Observations of the clinical members being non-compliant with universal source control requirements occurred in the clinical and common areas where the providers could encounter or be in close proximity to other staff members and patients.

On December 2, 2020 at approximately 3.00 pm, the survey team, accompanied by the Director of Infection Control, witnessed 2 members of the nursing staff getting off the elevator and transporting an unmasked female patient via wheelchair through the hall and the main hospital lobby towards the exit.

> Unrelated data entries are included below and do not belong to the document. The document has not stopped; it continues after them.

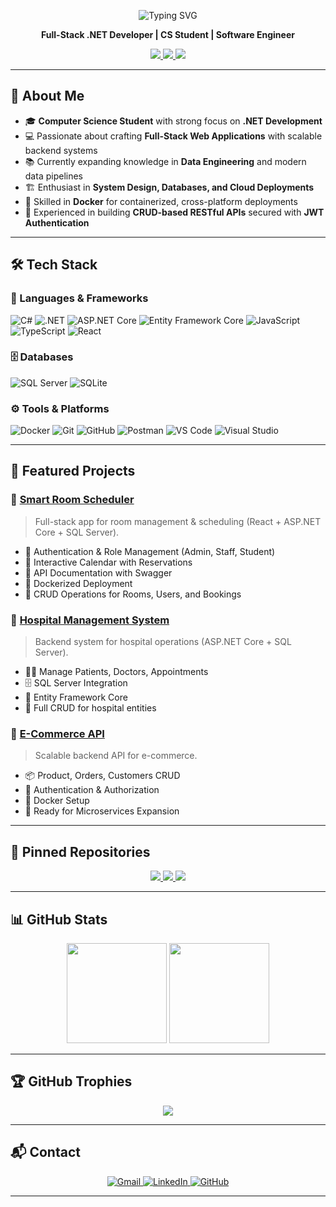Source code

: 
<p align="center">
  <img src="https://readme-typing-svg.demolab.com?font=Fira+Code&weight=600&size=28&pause=1000&color=00B4DB&center=true&vCenter=true&width=600&lines=Ehab+Ashraf+Mourad" alt="Typing SVG" />
</p>




<p align="center">
  <strong>Full-Stack .NET Developer | CS Student | Software Engineer</strong>
</p>

<p align="center">
  <a href="mailto:ehabashraf1667@gmail.com">
    <img src="https://img.shields.io/badge/Gmail-Contact-red?style=for-the-badge&logo=gmail" />
  </a>
  <a href="https://www.linkedin.com/in/ehabachraf/">
    <img src="https://img.shields.io/badge/LinkedIn-Profile-blue?style=for-the-badge&logo=linkedin" />
  </a>
  <a href="https://github.com/eh3p">
    <img src="https://img.shields.io/badge/GitHub-Profile-black?style=for-the-badge&logo=github" />
  </a>
</p>

---

## 👋 About Me  

- 🎓 **Computer Science Student** with strong focus on **.NET Development**  
- 💻 Passionate about crafting **Full-Stack Web Applications** with scalable backend systems  
- 📚 Currently expanding knowledge in **Data Engineering** and modern data pipelines  
- 🏗️ Enthusiast in **System Design, Databases, and Cloud Deployments**  
- 🐳 Skilled in **Docker** for containerized, cross-platform deployments  
- 🔐 Experienced in building **CRUD-based RESTful APIs** secured with **JWT Authentication**  
 

---

## 🛠 Tech Stack  

### 🚀 Languages & Frameworks  
![C#](https://img.shields.io/badge/C%23-239120?style=for-the-badge&logo=c-sharp&logoColor=white) 
![.NET](https://img.shields.io/badge/.NET-512BD4?style=for-the-badge&logo=dotnet&logoColor=white) 
![ASP.NET Core](https://img.shields.io/badge/ASP.NET%20Core-512BD4?style=for-the-badge&logo=dotnet&logoColor=white) 
![Entity Framework Core](https://img.shields.io/badge/Entity%20Framework%20Core-512BD4?style=for-the-badge&logo=dotnet&logoColor=white) 
![JavaScript](https://img.shields.io/badge/JavaScript-F7E017?style=for-the-badge&logo=javascript&logoColor=black) 
![TypeScript](https://img.shields.io/badge/TypeScript-007ACC?style=for-the-badge&logo=typescript&logoColor=white) 
![React](https://img.shields.io/badge/React-20232A?style=for-the-badge&logo=react&logoColor=61DAFB)  

### 🗄️ Databases  
![SQL Server](https://img.shields.io/badge/SQL%20Server-CC2927?style=for-the-badge&logo=microsoftsqlserver&logoColor=white) 
![SQLite](https://img.shields.io/badge/SQLite-07405E?style=for-the-badge&logo=sqlite&logoColor=white)  

### ⚙️ Tools & Platforms  
![Docker](https://img.shields.io/badge/Docker-2496ED?style=for-the-badge&logo=docker&logoColor=white) 
![Git](https://img.shields.io/badge/Git-F05032?style=for-the-badge&logo=git&logoColor=white) 
![GitHub](https://img.shields.io/badge/GitHub-181717?style=for-the-badge&logo=github&logoColor=white) 
![Postman](https://img.shields.io/badge/Postman-FF6C37?style=for-the-badge&logo=postman&logoColor=white) 
![VS Code](https://img.shields.io/badge/VS%20Code-0078d7?style=for-the-badge&logo=visualstudiocode&logoColor=white) 
![Visual Studio](https://img.shields.io/badge/Visual%20Studio-5C2D91?style=for-the-badge&logo=visualstudio&logoColor=white)  

---

## 🚀 Featured Projects

### 🏢 [Smart Room Scheduler](https://github.com/eh3p/SmartRoomScheduler)
> Full-stack app for room management & scheduling (React + ASP.NET Core + SQL Server).  
- 🔑 Authentication & Role Management (Admin, Staff, Student)  
- 📅 Interactive Calendar with Reservations  
- 📘 API Documentation with Swagger  
- 🐳 Dockerized Deployment  
- 🔄 CRUD Operations for Rooms, Users, and Bookings  

### 🏥 [Hospital Management System](https://github.com/eh3p/hospital-management-system)
> Backend system for hospital operations (ASP.NET Core + SQL Server).  
- 👨‍⚕️ Manage Patients, Doctors, Appointments  
- 🗄️ SQL Server Integration  
- 🧪 Entity Framework Core  
- 🔄 Full CRUD for hospital entities  

### 🛒 [E-Commerce API](https://github.com/eh3p/E-CommerceAPI)
> Scalable backend API for e-commerce.  
- 📦 Product, Orders, Customers CRUD  
- 🔐 Authentication & Authorization  
- 🐳 Docker Setup  
- 🚀 Ready for Microservices Expansion  

---

## 📌 Pinned Repositories
<p align="center">
  <a href="https://github.com/eh3p/SmartRoomScheduler">
    <img src="https://github-readme-stats.vercel.app/api/pin/?username=eh3p&repo=SmartRoomScheduler&theme=tokyonight" />
  </a>
  <a href="https://github.com/eh3p/hospital-management-system">
    <img src="https://github-readme-stats.vercel.app/api/pin/?username=eh3p&repo=hospital-management-system&theme=tokyonight" />
  </a>
  <a href="https://github.com/eh3p/E-CommerceAPI">
    <img src="https://github-readme-stats.vercel.app/api/pin/?username=eh3p&repo=E-CommerceAPI&theme=tokyonight" />
  </a>
</p>

---


## 📊 GitHub Stats

<p align="center">
  <img src="https://github-readme-stats.vercel.app/api?username=eh3p&show_icons=true&theme=tokyonight&hide_border=true" height="160"/>
  <img src="https://github-readme-stats.vercel.app/api/top-langs/?username=eh3p&layout=compact&theme=tokyonight&hide_border=true" height="160"/>
</p>

---

## 🏆 GitHub Trophies
<p align="center">
  <img src="https://github-profile-trophy.vercel.app/?username=eh3p&theme=tokyonight&no-frame=true&row=1&column=6" />
</p>

---

## 📬 Contact  

<p align="center">
  <a href="mailto:ehabashraf1667@gmail.com">
    <img src="https://img.shields.io/badge/Gmail-ehabashraf1667%40gmail.com-D14836?style=for-the-badge&logo=gmail&logoColor=white" alt="Gmail"/>
  </a>
  <a href="https://www.linkedin.com/in/ehabachraf/">
    <img src="https://img.shields.io/badge/LinkedIn-Ehab%20Ashraf-0A66C2?style=for-the-badge&logo=linkedin&logoColor=white" alt="LinkedIn"/>
  </a>
  <a href="https://github.com/eh3p">
    <img src="https://img.shields.io/badge/GitHub-eh3p-181717?style=for-the-badge&logo=github&logoColor=white" alt="GitHub"/>
  </a>
</p>

---

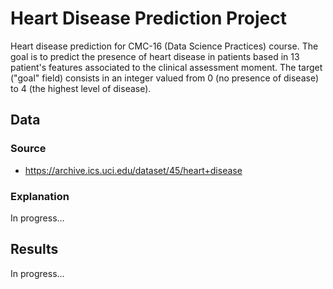 # Heart Disease Prediction Project 

Heart disease prediction for CMC-16 (Data Science Practices) course. The goal is to predict the presence of heart disease in patients based in 13 patient's features associated to the clinical assessment moment. The target ("goal" field) consists in an integer valued from 0 (no presence of disease) to 4 (the highest level of disease).

## Data

### Source

- https://archive.ics.uci.edu/dataset/45/heart+disease

### Explanation

In progress...

## Results

In progress...
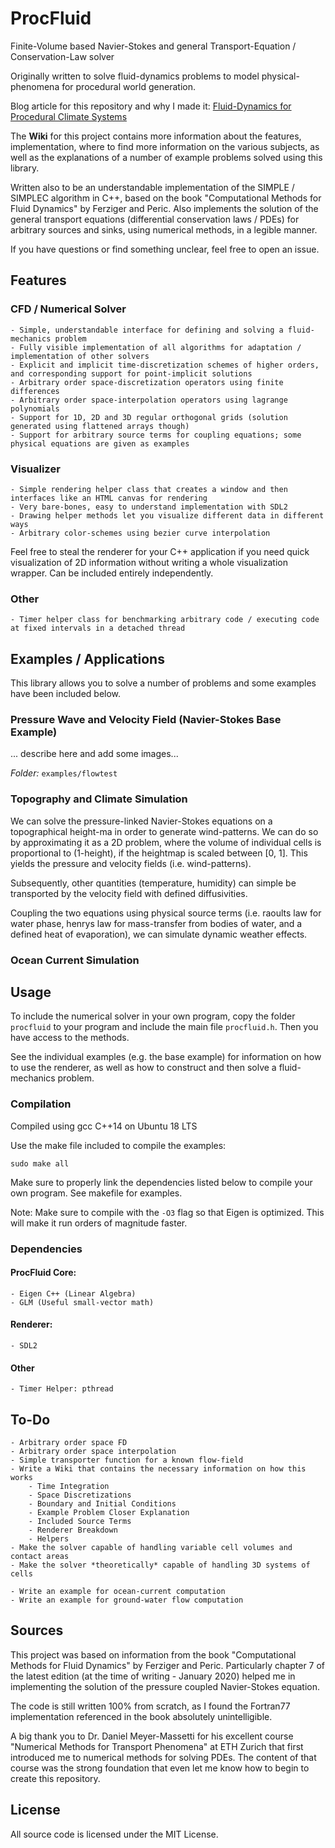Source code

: # ProcFluid
Finite-Volume based Navier-Stokes and general Transport-Equation / Conservation-Law solver

Originally written to solve fluid-dynamics problems to model physical-phenomena for procedural world generation.

Blog article for this repository and why I made it: [Fluid-Dynamics for Procedural Climate Systems](weigert.vsos.ethz.ch)

The **Wiki** for this project contains more information about the features, implementation, where to find more information on the various subjects, as well as the explanations of a number of example problems solved using this library.

Written also to be an understandable implementation of the SIMPLE / SIMPLEC algorithm in C++, based on the book "Computational Methods for Fluid Dynamics" by Ferziger and Peric. Also implements the solution of the general transport equations (differential conservation laws / PDEs) for arbitrary sources and sinks, using numerical methods, in a legible manner.

If you have questions or find something unclear, feel free to open an issue.

## Features
### CFD / Numerical Solver
    - Simple, understandable interface for defining and solving a fluid-mechanics problem
    - Fully visible implementation of all algorithms for adaptation / implementation of other solvers
    - Explicit and implicit time-discretization schemes of higher orders, and corresponding support for point-implicit solutions
    - Arbitrary order space-discretization operators using finite differences
    - Arbitrary order space-interpolation operators using lagrange polynomials
    - Support for 1D, 2D and 3D regular orthogonal grids (solution generated using flattened arrays though)
    - Support for arbitrary source terms for coupling equations; some physical equations are given as examples

### Visualizer
    - Simple rendering helper class that creates a window and then interfaces like an HTML canvas for rendering
    - Very bare-bones, easy to understand implementation with SDL2
    - Drawing helper methods let you visualize different data in different ways
    - Arbitrary color-schemes using bezier curve interpolation

Feel free to steal the renderer for your C++ application if you need quick visualization of 2D information without writing a whole visualization wrapper. Can be included entirely independently.

### Other
    - Timer helper class for benchmarking arbitrary code / executing code at fixed intervals in a detached thread

## Examples / Applications
This library allows you to solve a number of problems and some examples have been included below.

### Pressure Wave and Velocity Field (Navier-Stokes Base Example)
... describe here and add some images...

*Folder:* `examples/flowtest`

### Topography and Climate Simulation
We can solve the pressure-linked Navier-Stokes equations on a topographical height-ma in order to generate wind-patterns. We can do so by approximating it as a 2D problem, where the volume of individual cells is proportional to (1-height), if the heightmap is scaled between \[0, 1\]. This yields the pressure and velocity fields (i.e. wind-patterns).

Subsequently, other quantities (temperature, humidity) can simple be transported by the velocity field with defined diffusivities.

Coupling the two equations using physical source terms (i.e. raoults law for water phase, henrys law for mass-transfer from bodies of water, and a defined heat of evaporation), we can simulate dynamic weather effects.

### Ocean Current Simulation

## Usage
To include the numerical solver in your own program, copy the folder `procfluid` to your program and include the main file `procfluid.h`. Then you have access to the methods.

See the individual examples (e.g. the base example) for information on how to use the renderer, as well as how to construct and then solve a fluid-mechanics problem.

### Compilation

Compiled using gcc C++14 on Ubuntu 18 LTS

Use the make file included to compile the examples:

    sudo make all

Make sure to properly link the dependencies listed below to compile your own program. See makefile for examples.

Note: Make sure to compile with the `-O3` flag so that Eigen is optimized. This will make it run orders of magnitude faster.

### Dependencies

#### ProcFluid Core:
    - Eigen C++ (Linear Algebra)
    - GLM (Useful small-vector math)

#### Renderer:
    - SDL2

#### Other
    - Timer Helper: pthread

## To-Do
    - Arbitrary order space FD
    - Arbitrary order space interpolation
    - Simple transporter function for a known flow-field
    - Write a Wiki that contains the necessary information on how this works
        - Time Integration
        - Space Discretizations
        - Boundary and Initial Conditions
        - Example Problem Closer Explanation
        - Included Source Terms
        - Renderer Breakdown
        - Helpers
    - Make the solver capable of handling variable cell volumes and contact areas
    - Make the solver *theoretically* capable of handling 3D systems of cells

    - Write an example for ocean-current computation
    - Write an example for ground-water flow computation

## Sources
This project was based on information from the book "Computational Methods for Fluid Dynamics" by Ferziger and Peric. Particularly chapter 7 of the latest edition (at the time of writing - January 2020) helped me in implementing the solution of the pressure coupled Navier-Stokes equation.

The code is still written 100% from scratch, as I found the Fortran77 implementation referenced in the book absolutely unintelligible.

A big thank you to Dr. Daniel Meyer-Massetti for his excellent course "Numerical Methods for Transport Phenomena" at ETH Zurich that first introduced me to numerical methods for solving PDEs. The content of that course was the strong foundation that even let me know how to begin to create this repository.

## License
All source code is licensed under the MIT License.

The surveyors did not observe any obvious signs of physical disability or distress that would have prevented the patient from wearing a mask. The surveyors brought this to the attention of the Director of Infection Control, and an inquiry was made to the nursing staff transporting the patient. The nursing staff stated that the patient was being discharged and it was a mistake that the mask had not been placed on the patient before leaving the unit. The nursing staff was able to get a mask from the front desk staff member and place it on the patient just prior to being wheeled through the main lobby of the hospital.

Failure of hospital staff to adhere to the existing COVID-19 screening process for patients and visitors and the universal source control measures for staff and patients increased the risk of COVID-19 infection spread in the hospital.